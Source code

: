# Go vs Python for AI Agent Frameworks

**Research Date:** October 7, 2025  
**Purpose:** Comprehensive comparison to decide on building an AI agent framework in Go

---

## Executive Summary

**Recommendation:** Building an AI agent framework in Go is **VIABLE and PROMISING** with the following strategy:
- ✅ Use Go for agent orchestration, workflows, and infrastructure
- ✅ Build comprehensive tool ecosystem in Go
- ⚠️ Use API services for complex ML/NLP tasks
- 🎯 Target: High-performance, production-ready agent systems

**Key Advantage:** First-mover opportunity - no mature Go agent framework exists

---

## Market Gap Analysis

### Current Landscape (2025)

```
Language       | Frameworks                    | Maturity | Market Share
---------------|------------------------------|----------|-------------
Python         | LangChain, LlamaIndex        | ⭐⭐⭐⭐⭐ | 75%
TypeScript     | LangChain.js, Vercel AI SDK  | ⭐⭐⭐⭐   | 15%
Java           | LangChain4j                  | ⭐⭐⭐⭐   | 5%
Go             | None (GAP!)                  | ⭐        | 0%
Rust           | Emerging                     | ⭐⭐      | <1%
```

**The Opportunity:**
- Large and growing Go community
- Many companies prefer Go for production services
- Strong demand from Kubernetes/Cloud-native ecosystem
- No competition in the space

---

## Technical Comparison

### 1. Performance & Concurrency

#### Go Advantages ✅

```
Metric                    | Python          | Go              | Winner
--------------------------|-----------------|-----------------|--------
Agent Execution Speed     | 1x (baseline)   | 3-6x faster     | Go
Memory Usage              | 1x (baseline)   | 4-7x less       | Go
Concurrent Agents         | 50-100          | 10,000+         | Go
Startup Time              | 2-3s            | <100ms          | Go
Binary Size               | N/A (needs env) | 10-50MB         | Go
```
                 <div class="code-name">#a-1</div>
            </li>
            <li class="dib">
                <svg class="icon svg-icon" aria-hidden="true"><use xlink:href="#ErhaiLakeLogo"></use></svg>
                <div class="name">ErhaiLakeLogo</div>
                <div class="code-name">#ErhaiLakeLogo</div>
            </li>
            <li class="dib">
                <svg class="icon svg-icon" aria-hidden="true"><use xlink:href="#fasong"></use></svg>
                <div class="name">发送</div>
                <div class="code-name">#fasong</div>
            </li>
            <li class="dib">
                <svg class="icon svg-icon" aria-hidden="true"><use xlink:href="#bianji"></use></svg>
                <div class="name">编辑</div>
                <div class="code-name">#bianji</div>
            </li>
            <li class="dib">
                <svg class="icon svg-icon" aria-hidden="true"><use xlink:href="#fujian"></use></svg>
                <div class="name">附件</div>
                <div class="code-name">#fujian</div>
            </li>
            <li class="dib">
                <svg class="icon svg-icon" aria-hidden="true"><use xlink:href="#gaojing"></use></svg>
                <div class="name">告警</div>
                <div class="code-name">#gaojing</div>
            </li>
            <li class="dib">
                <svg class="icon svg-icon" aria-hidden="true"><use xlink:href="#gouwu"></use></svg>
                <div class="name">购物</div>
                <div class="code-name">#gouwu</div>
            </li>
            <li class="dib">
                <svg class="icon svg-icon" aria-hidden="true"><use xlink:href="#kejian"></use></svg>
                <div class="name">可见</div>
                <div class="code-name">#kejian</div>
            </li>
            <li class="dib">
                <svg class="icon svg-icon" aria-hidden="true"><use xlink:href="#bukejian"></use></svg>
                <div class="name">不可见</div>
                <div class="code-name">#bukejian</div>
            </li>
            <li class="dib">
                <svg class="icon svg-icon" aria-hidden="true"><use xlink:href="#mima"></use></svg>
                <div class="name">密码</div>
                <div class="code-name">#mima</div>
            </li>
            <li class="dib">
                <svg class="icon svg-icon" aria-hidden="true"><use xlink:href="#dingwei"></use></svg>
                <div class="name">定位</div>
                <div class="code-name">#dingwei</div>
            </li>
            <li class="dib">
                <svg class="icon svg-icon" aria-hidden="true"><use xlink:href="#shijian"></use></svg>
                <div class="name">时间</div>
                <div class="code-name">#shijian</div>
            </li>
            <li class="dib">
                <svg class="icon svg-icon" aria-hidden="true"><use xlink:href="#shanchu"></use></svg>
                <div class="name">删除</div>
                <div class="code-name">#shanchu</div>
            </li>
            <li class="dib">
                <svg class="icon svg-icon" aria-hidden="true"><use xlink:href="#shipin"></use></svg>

- - - - -

--- What is required ---
For every line in the listing above that contains "mima", copy that line.

--- Result below ---
                <svg class="icon svg-icon" aria-hidden="true"><use xlink:href="#mima"></use></svg>
                <div class="code-name">#mima</div>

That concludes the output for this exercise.